> RECORDS SHOWN:
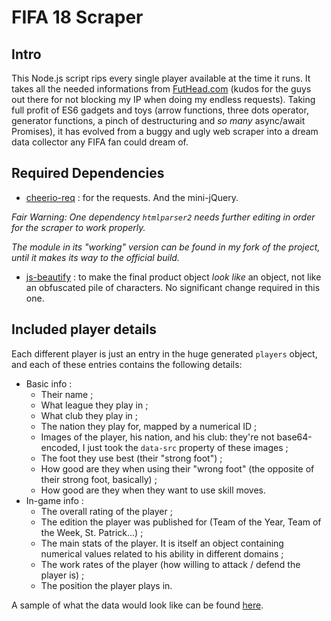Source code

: # FIFA 18 Scraper

## Intro

This Node.js script rips every single player available at the time it runs. It takes all the needed informations from [FutHead.com](https://www.futhead.com) (kudos for the guys out there for not blocking my IP when doing my endless requests). Taking full profit of ES6 gadgets and toys (arrow functions, three dots operator, generator functions, a pinch of destructuring and _so many_ async/await Promises), it has evolved from a buggy and ugly web scraper into a dream data collector any FIFA fan could dream of.

## Required Dependencies

* [cheerio-req](https://www.npmjs.com/package/cheerio-req) : for the requests. And the mini-jQuery.

 _Fair Warning: One dependency `htmlparser2` needs further editing in order for the scraper to work properly._

 _The module in its "working" version can be found in my fork of the project, until it makes its way to the official build._ 

* [js-beautify](https://www.npmjs.com/package/cheerio-req) : to make the final product object _look like_ an object, not like an obfuscated pile of characters. No significant change required in this one.

## Included player details

Each different player is just an entry in the huge generated `players` object, and each of these entries contains the following details:
* Basic info :
  * Their name ;
  * What league they play in ;
  * What club they play in ;
  * The nation they play for, mapped by a numerical ID ;
  * Images of the player, his nation, and his club: they're not base64-encoded, I just took the `data-src` property of these images ;
  * The foot they use best (their "strong foot") ;
  * How good are they when using their "wrong foot" (the opposite of their strong foot, basically) ;
  * How good are they when they want to use skill moves.
* In-game info :
  * The overall rating of the player ;
  * The edition the player was published for (Team of the Year, Team of the Week, St. Patrick...) ;
  * The main stats of the player. It is itself an object containing numerical values related to his ability in different domains ;
  * The work rates of the player (how willing to attack / defend the player is) ;
  * The position the player plays in.

A sample of what the data would look like can be found [here](https://github.com/mk360/fifa18_scraper/blob/master/Sample.js).
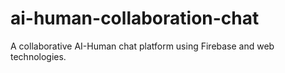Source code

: # ai-human-collaboration-chat
A collaborative AI-Human chat platform using Firebase and web technologies.
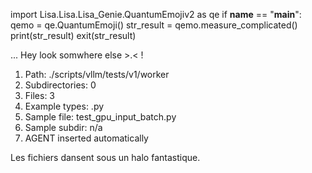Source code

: 
import Lisa.Lisa.Lisa_Genie.QuantumEmojiv2 as qe
if __name__ == "__main__":
  qemo = qe.QuantumEmoji()
  str_result = qemo.measure_complicated()
  print(str_result)
  exit(str_result)

... Hey look somwhere else >.< !

1. Path: ./scripts/vllm/tests/v1/worker
2. Subdirectories: 0
3. Files: 3
4. Example types: .py
5. Sample file: test_gpu_input_batch.py
6. Sample subdir: n/a
7. AGENT inserted automatically

Les fichiers dansent sous un halo fantastique.
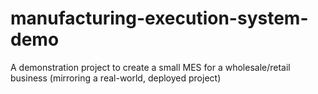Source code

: # manufacturing-execution-system-demo
A demonstration project to create a small MES for a wholesale/retail business (mirroring a real-world, deployed project)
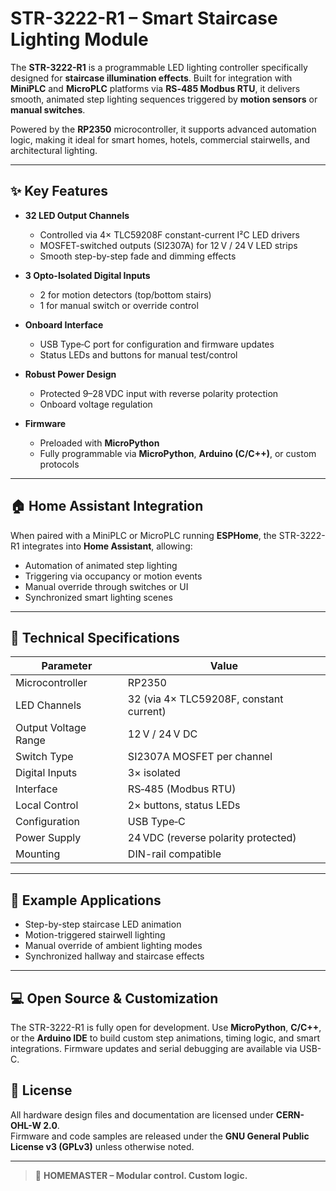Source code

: # STR-3222-R1 – Smart Staircase Lighting Module

The **STR-3222-R1** is a programmable LED lighting controller specifically designed for **staircase illumination effects**. Built for integration with **MiniPLC** and **MicroPLC** platforms via **RS‑485 Modbus RTU**, it delivers smooth, animated step lighting sequences triggered by **motion sensors** or **manual switches**.

Powered by the **RP2350** microcontroller, it supports advanced automation logic, making it ideal for smart homes, hotels, commercial stairwells, and architectural lighting.

---

## ✨ Key Features

- **32 LED Output Channels**
  - Controlled via 4× TLC59208F constant-current I²C LED drivers
  - MOSFET-switched outputs (SI2307A) for 12 V / 24 V LED strips
  - Smooth step-by-step fade and dimming effects

- **3 Opto-Isolated Digital Inputs**
  - 2 for motion detectors (top/bottom stairs)
  - 1 for manual switch or override control

- **Onboard Interface**
  - USB Type‑C port for configuration and firmware updates
  - Status LEDs and buttons for manual test/control

- **Robust Power Design**
  - Protected 9–28 VDC input with reverse polarity protection
  - Onboard voltage regulation

- **Firmware**
  - Preloaded with **MicroPython**
  - Fully programmable via **MicroPython**, **Arduino (C/C++)**, or custom protocols

---

## 🏠 Home Assistant Integration

When paired with a MiniPLC or MicroPLC running **ESPHome**, the STR-3222-R1 integrates into **Home Assistant**, allowing:

- Automation of animated step lighting
- Triggering via occupancy or motion events
- Manual override through switches or UI
- Synchronized smart lighting scenes


---

## 🧰 Technical Specifications

| Parameter                | Value                                 |
|-------------------------|---------------------------------------|
| Microcontroller         | RP2350                                 |
| LED Channels            | 32 (via 4× TLC59208F, constant current)|
| Output Voltage Range    | 12 V / 24 V DC                         |
| Switch Type             | SI2307A MOSFET per channel            |
| Digital Inputs          | 3× isolated                           |
| Interface               | RS‑485 (Modbus RTU)                   |
| Local Control           | 2× buttons, status LEDs               |
| Configuration           | USB Type‑C                            |
| Power Supply            | 24 VDC (reverse polarity protected) |
| Mounting                | DIN-rail compatible                   |

---

## 🔧 Example Applications

- Step-by-step staircase LED animation
- Motion-triggered stairwell lighting
- Manual override of ambient lighting modes
- Synchronized hallway and staircase effects

---

## 💻 Open Source & Customization

The STR-3222-R1 is fully open for development. Use **MicroPython**, **C/C++**, or the **Arduino IDE** to build custom step animations, timing logic, and smart integrations. Firmware updates and serial debugging are available via USB-C.

## 📄 License

All hardware design files and documentation are licensed under **CERN-OHL-W 2.0**.  
Firmware and code samples are released under the **GNU General Public License v3 (GPLv3)** unless otherwise noted.

---

> 🔧 **HOMEMASTER – Modular control. Custom logic.**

> ACTIVITY: Pictures are to be excluded; the records themselves are to be reproduced exactly.

> RESPONSE:
Source code

: # FIFA 18 Scraper

## Intro

This Node.js script rips every single player available at the time it runs. It takes all the needed informations from [FutHead.com](https://www.futhead.com) (kudos for the guys out there for not blocking my IP when doing my endless requests). Taking full profit of ES6 gadgets and toys (arrow functions, three dots operator, generator functions, a pinch of destructuring and _so many_ async/await Promises), it has evolved from a buggy and ugly web scraper into a dream data collector any FIFA fan could dream of.

## Required Dependencies

* [cheerio-req](https://www.npmjs.com/package/cheerio-req) : for the requests. And the mini-jQuery.

 _Fair Warning: One dependency `htmlparser2` needs further editing in order for the scraper to work properly._

 _The module in its "working" version can be found in my fork of the project, until it makes its way to the official build._ 

* [js-beautify](https://www.npmjs.com/package/cheerio-req) : to make the final product object _look like_ an object, not like an obfuscated pile of characters. No significant change required in this one.

## Included player details

Each different player is just an entry in the huge generated `players` object, and each of these entries contains the following details:
* Basic info :
  * Their name ;
  * What league they play in ;
  * What club they play in ;
  * The nation they play for, mapped by a numerical ID ;
  * Images of the player, his nation, and his club: they're not base64-encoded, I just took the `data-src` property of these images ;
  * The foot they use best (their "strong foot") ;
  * How good are they when using their "wrong foot" (the opposite of their strong foot, basically) ;
  * How good are they when they want to use skill moves.
* In-game info :
  * The overall rating of the player ;
  * The edition the player was published for (Team of the Year, Team of the Week, St. Patrick...) ;
  * The main stats of the player. It is itself an object containing numerical values related to his ability in different domains ;
  * The work rates of the player (how willing to attack / defend the player is) ;
  * The position the player plays in.

A sample of what the data would look like can be found [here](https://github.com/mk360/fifa18_scraper/blob/master/Sample.js).
Source code

: # ai-human-collaboration-chat
A collaborative AI-Human chat platform using Firebase and web technologies.
Source code

: 
import Lisa.Lisa.Lisa_Genie.QuantumEmojiv2 as qe
if __name__ == "__main__":
  qemo = qe.QuantumEmoji()
  str_result = qemo.measure_complicated()
  print(str_result)
  exit(str_result)

... Hey look somwhere else >.< !

1. Path: ./scripts/vllm/tests/v1/worker
2. Subdirectories: 0
3. Files: 3
4. Example types: .py
5. Sample file: test_gpu_input_batch.py
6. Sample subdir: n/a
7. AGENT inserted automatically

Les fichiers dansent sous un halo fantastique.
Source code

: # manufacturing-execution-system-demo
A demonstration project to create a small MES for a wholesale/retail business (mirroring a real-world, deployed project)
Source code

: # STR-3222-R1 – Smart Staircase Lighting Module

The **STR-3222-R1** is a programmable LED lighting controller specifically designed for **staircase illumination effects**. Built for integration with **MiniPLC** and **MicroPLC** platforms via **RS‑485 Modbus RTU**, it delivers smooth, animated step lighting sequences triggered by **motion sensors** or **manual switches**.

Powered by the **RP2350** microcontroller, it supports advanced automation logic, making it ideal for smart homes, hotels, commercial stairwells, and architectural lighting.

---

## ✨ Key Features

- **32 LED Output Channels**
  - Controlled via 4× TLC59208F constant-current I²C LED drivers
  - MOSFET-switched outputs (SI2307A) for 12 V / 24 V LED strips
  - Smooth step-by-step fade and dimming effects

- **3 Opto-Isolated Digital Inputs**
  - 2 for motion detectors (top/bottom stairs)
  - 1 for manual switch or override control

- **Onboard Interface**
  - USB Type‑C port for configuration and firmware updates
  - Status LEDs and buttons for manual test/control

- **Robust Power Design**
  - Protected 9–28 VDC input with reverse polarity protection
  - Onboard voltage regulation

- **Firmware**
  - Preloaded with **MicroPython**
  - Fully programmable via **MicroPython**, **Arduino (C/C++)**, or custom protocols

---

## 🏠 Home Assistant Integration

When paired with a MiniPLC or MicroPLC running **ESPHome**, the STR-3222-R1 integrates into **Home Assistant**, allowing:

- Automation of animated step lighting
- Triggering via occupancy or motion events
- Manual override through switches or UI
- Synchronized smart lighting scenes


---

## 🧰 Technical Specifications

| Parameter                | Value                                 |
|-------------------------|---------------------------------------|
| Microcontroller         | RP2350                                 |
| LED Channels            | 32 (via 4× TLC59208F, constant current)|
| Output Voltage Range    | 12 V / 24 V DC                         |
| Switch Type             | SI2307A MOSFET per channel            |
| Digital Inputs          | 3× isolated                           |
| Interface               | RS‑485 (Modbus RTU)                   |
| Local Control           | 2× buttons, status LEDs               |
| Configuration           | USB Type‑C                            |
| Power Supply            | 24 VDC (reverse polarity protected) |
| Mounting                | DIN-rail compatible                   |

---

## 🔧 Example Applications

- Step-by-step staircase LED animation
- Motion-triggered stairwell lighting
- Manual override of ambient lighting modes
- Synchronized hallway and staircase effects

---

## 💻 Open Source & Customization

The STR-3222-R1 is fully open for development. Use **MicroPython**, **C/C++**, or the **Arduino IDE** to build custom step animations, timing logic, and smart integrations. Firmware updates and serial debugging are available via USB-C.

## 📄 License

All hardware design files and documentation are licensed under **CERN-OHL-W 2.0**.  
Firmware and code samples are released under the **GNU General Public License v3 (GPLv3)** unless otherwise noted.

---

> 🔧 **HOMEMASTER – Modular control. Custom logic.**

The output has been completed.